"Here's the thing, though. When Sandy McElroy was called before the grand jury, she had already been thoroughly discredited by the FBI . . . .  That she was allowed to testify before the grand jury on two different dates and produce fake evidence on her second trip is a scandal of epic proportions. That her testimony has become so popular among conservatives says as much about them as it does about Sandy McElroy."
What possible motive could DA McCulloch have had to produce such a travesty of the grand jury process -- except to make it so confusing to the grand jury that they couldn't possibly put together a coherent enough explanation to indict Darren Wilson?

McCulloch told the St.
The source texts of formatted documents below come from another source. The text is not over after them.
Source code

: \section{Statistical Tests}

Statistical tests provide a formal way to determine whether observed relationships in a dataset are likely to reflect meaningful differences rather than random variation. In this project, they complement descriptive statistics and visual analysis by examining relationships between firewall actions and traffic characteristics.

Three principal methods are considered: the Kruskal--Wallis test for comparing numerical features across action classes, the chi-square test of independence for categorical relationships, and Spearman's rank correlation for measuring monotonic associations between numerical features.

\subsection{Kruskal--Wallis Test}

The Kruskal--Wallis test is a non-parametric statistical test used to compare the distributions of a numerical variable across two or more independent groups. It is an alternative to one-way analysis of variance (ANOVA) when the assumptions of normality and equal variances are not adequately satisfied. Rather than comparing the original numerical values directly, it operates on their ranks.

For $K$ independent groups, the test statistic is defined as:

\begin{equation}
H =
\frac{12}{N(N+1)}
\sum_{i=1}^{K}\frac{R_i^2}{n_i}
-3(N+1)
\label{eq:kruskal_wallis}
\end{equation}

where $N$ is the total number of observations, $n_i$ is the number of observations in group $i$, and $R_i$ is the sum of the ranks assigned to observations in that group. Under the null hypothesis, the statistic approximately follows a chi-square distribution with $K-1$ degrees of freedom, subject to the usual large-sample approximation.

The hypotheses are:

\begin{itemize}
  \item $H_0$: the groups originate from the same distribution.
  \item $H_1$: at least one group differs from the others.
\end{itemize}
Louis Post-Dispatch yesterday that:  "Clearly some [witnesses] were not telling the truth."   But, he said, he wanted "anyone who claimed to have witnessed anything. . . presented to the grand jury," and that he didn't have regrets about calling non-credible witnesses.

Why bother to investigate a murder?    Why pay prosecutors?   Why not just hold an open town hall meeting and let anyone who wants to come and testify, lie, whatever . . . ?    Isn't our criminal justice system supposed to include some expertise from the prosecutors?  Isn't the process supposed to benefit from that?

This is beyond strange . . .  and it is completely indefensible for a public prosecutor.    One legal expert said on MSNBC Friday night that it goes beyond questionable strategy and, depending on what McCulloch knew about witness #40 and when he knew it, could actually constitute ethical or even criminal charges against McCulloch.   Well, obviously he knew she was lying before he allowed her to testify, and then called her back a second time.

There are remedies.   The governor could step in and appoint a special prosecutor.   The Department of Justice could bring a federal case.    It cannot be allowed to just rest on the colossal poor judgment of Bob McCulloch.